A movie executive who worked with Heard on the hit superhero film Aquaman, as well as expert witnesses for Depp, took aim at Heard’s own final witness from Monday: a movie industry consultant named Kathryn Arnold. Arnold had estimated Heard’s probable losses at $45-$50 million over five years starting around 2018 based on her career trajectory before her conflicts with Depp metastasized in court and online.
First up was Walter Hamada, president of DC Films, the movie wing of the superhero comics imprint behind the $1 billion-grossing Aquaman, which featured Heard opposite Jason Momoa in the title role. Testifying in a pre-recorded video, Hamada reiterated the Depp team’s argument that screen chemistry with Momoa, not negative publicity surrounding her breakup, was responsible for Heard’s reduced presence in the Aquaman sequel due in March of 2023.
“The reality is, it’s not uncommon on movies for two leads to not have chemistry,” Hamada said under questioning by Heard attorney Elaine Bredehoft. He said chemistry could be “fabricated” in post-production through editing and on-screen music, adding, “If you watch the movie, they look like they had great chemistry. But I just know through the course of the post-production that it took a lot of effort to get there.”

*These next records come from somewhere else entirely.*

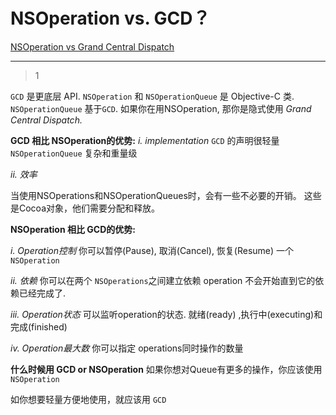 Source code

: # NSOperation vs. GCD？
[NSOperation vs Grand Central Dispatch](https://stackoverflow.com/questions/10373331/nsoperation-vs-grand-central-dispatch)

___



> 1

`GCD` 是更底层 API.
`NSOperation` 和 `NSOperationQueue` 是 Objective-C 类.
`NSOperationQueue` 基于`GCD`. 如果你在用NSOperation, 那你是隐式使用 *Grand Central Dispatch.*

**GCD 相比 NSOperation的优势:**
*i. implementation*
 `GCD` 的声明很轻量
`NSOperationQueue` 复杂和重量级

*ii. 效率*

当使用NSOperations和NSOperationQueues时，会有一些不必要的开销。 这些是Cocoa对象，他们需要分配和释放。

**NSOperation 相比 GCD的优势:**

*i.  Operation控制*
你可以暂停(Pause), 取消(Cancel), 恢复(Resume) 一个 `NSOperation`

*ii. 依赖*
你可以在两个 `NSOperations`之间建立依赖
operation 不会开始直到它的依赖已经完成了.

*iii. Operation状态*
可以监听operation的状态. 就绪(ready) ,执行中(executing)和完成(finished)

*iv.  Operation最大数*
你可以指定 operations同时操作的数量

**什么时候用 GCD or NSOperation**
如果你想对Queue有更多的操作，你应该使用 `NSOperation` 

如你想要轻量方便地使用，就应该用 `GCD` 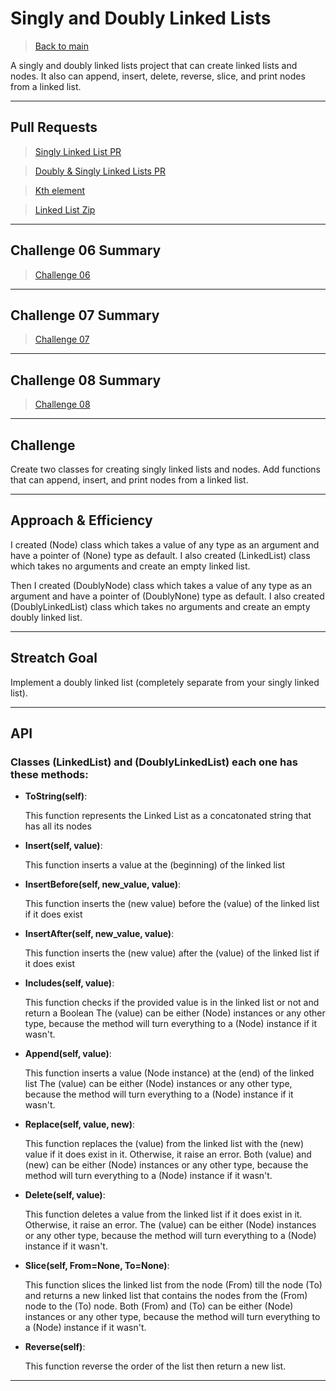 # Singly and Doubly Linked Lists

> [Back to main](../README.md)

A singly and doubly linked lists project that can create linked lists and nodes.
It also can append, insert, delete, reverse, slice, and print nodes from a linked list. 

---

## Pull Requests

> [Singly Linked List PR](https://github.com/Mustfa1999/data-structures-and-algorithms/pull/4)

> [Doubly & Singly Linked Lists PR](https://github.com/Mustfa1999/data-structures-and-algorithms/pull/5)

> [Kth element](https://github.com/Mustfa1999/data-structures-and-algorithms/pull/7)

> [Linked List Zip](https://github.com/Mustfa1999/data-structures-and-algorithms/pull/8)

---

## Challenge 06 Summary

> [Challenge 06](./Challenge6/README.md)

---

## Challenge 07 Summary

> [Challenge 07](./Challenge7/README.md)

---

## Challenge 08 Summary

> [Challenge 08](./Challenge8/README.md)

---

## Challenge

Create two classes for creating singly linked lists and nodes.
Add functions that can append, insert, and print nodes from a linked list. 

---

## Approach & Efficiency

I created (Node) class which takes a value of any type as an argument and have a pointer of (None) type as default.
I also created (LinkedList) class which takes no arguments and create an empty linked list. 

Then I created (DoublyNode) class which takes a value of any type as an argument and have a pointer of (DoublyNone) type as default.
I also created (DoublyLinkedList) class which takes no arguments and create an empty doubly linked list. 

---

## Streatch Goal

Implement a doubly linked list (completely separate from your singly linked list).

---

## API

### Classes (LinkedList) and (DoublyLinkedList) each one has these methods:

- **ToString(self)**:

    This function represents the Linked List as a concatonated string that has all its nodes 

- **Insert(self, value)**:

    This function inserts a value at the (beginning) of the linked list

- **InsertBefore(self, new_value, value)**:

    This function inserts the (new value) before the (value) of the linked list if it does exist

- **InsertAfter(self, new_value, value)**:
    
    This function inserts the (new value) after the (value) of the linked list if it does exist

- **Includes(self, value)**:

    This function checks if the provided value is in the linked list or not and return a Boolean 
    The (value) can be either (Node) instances or any other type, because the method will turn everything to a (Node) instance if it wasn't.

- **Append(self, value)**:

    This function inserts a value (Node instance) at the (end) of the linked list
    The (value) can be either (Node) instances or any other type, because the method will turn everything to a (Node) instance if it wasn't. 

- **Replace(self, value, new)**:

    This function replaces the (value) from the linked list with the (new) value if it does exist in it. Otherwise, it raise an error.
    Both (value) and (new) can be either (Node) instances or any other type, because the method will turn everything to a (Node) instance if it wasn't. 

- **Delete(self, value)**:

    This function deletes a value from the linked list if it does exist in it. Otherwise, it raise an error.
    The (value) can be either (Node) instances or any other type, because the method will turn everything to a (Node) instance if it wasn't. 

- **Slice(self, From=None, To=None)**:

    This function slices the linked list from the node (From) till the node (To) and returns a new linked list that contains the nodes from the (From) node to the (To) node.
    Both (From) and (To) can be either (Node) instances or any other type, because the method will turn everything to a (Node) instance if it wasn't. 

- **Reverse(self)**:

    This function reverse the order of the list then return a new list.

---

Hamada said the issue of chemistry—which he summarized as, “What makes a movie star a movie star? you know it when you see it.”—came up in conversations that included Momoa and Aquaman producer Peter Safran.
Richard Marks, an entertainment contracts lawyer who had already testified for Depp, scoffed on Tuesday at Arnold’s claim of pay expertise. Unlike him—a lawyer “in the trenches” negotiating deals for actors including Chris Pratt and Paul Rudd—she had no similar experience, he claimed.
Marks added, of Arnold’s estimates: “They’re not worth the paper they’re not written on.”
He also disputed that Heard was due for an ever bigger career breakout, and bigger paydays, after the December 2018 release of Aquaman. For the next 16 months, before one-time Depp lawyer Adam Waldman began calling Heard’s allegations of domestic violence bogus and even a “hoax,” her career was already plateauing, he argued.
“The ‘Star Is Born’ phenomenon didn’t happen,” Marks said.
Depp is suing Heard for $50 million, claiming she defamed him even without naming him in a 2018 Washington Post op-ed identifying herself as a victim of domestic violence. Heard is counter-suing for $100 million, claiming Depp and his former lawyer, Waldman, defamed her by labeling her allegations a “hoax.” Each has accused the other of violent abuses, from a claim by Depp that Heard threw a bottle that severed his finger to allegations from Heard that he struck her repeatedly and sexually assaulted her with a liquor bottle.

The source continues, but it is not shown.